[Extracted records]
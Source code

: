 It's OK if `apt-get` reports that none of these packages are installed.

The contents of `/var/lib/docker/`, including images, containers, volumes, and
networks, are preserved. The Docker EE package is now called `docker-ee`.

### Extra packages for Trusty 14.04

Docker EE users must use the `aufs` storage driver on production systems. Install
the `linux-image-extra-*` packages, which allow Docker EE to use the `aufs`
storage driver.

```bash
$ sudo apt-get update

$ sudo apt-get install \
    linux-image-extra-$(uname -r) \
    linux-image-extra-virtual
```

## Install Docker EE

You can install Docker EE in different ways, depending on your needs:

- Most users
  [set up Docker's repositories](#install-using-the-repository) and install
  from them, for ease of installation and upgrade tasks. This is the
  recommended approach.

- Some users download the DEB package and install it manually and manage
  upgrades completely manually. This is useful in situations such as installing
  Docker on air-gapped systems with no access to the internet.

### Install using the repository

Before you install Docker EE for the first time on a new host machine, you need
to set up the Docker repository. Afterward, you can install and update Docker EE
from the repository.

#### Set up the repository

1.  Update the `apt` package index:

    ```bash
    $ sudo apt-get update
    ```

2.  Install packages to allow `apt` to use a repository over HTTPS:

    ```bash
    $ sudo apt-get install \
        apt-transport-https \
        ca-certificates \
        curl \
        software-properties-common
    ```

**What you need to do:**
Taking the line with "to set up the" as the start and the last line of the data above as the end, write out those two lines and every line between them exactly, and only those.

**Task response:**
to set up the Docker repository. Afterward, you can install and update Docker EE
from the repository.

#### Set up the repository

1.  Update the `apt` package index:

    ```bash
    $ sudo apt-get update
    ```

2.  Install packages to allow `apt` to use a repository over HTTPS:

    ```bash
    $ sudo apt-get install \
        apt-transport-https \
        ca-certificates \
        curl \
        software-properties-common
    ```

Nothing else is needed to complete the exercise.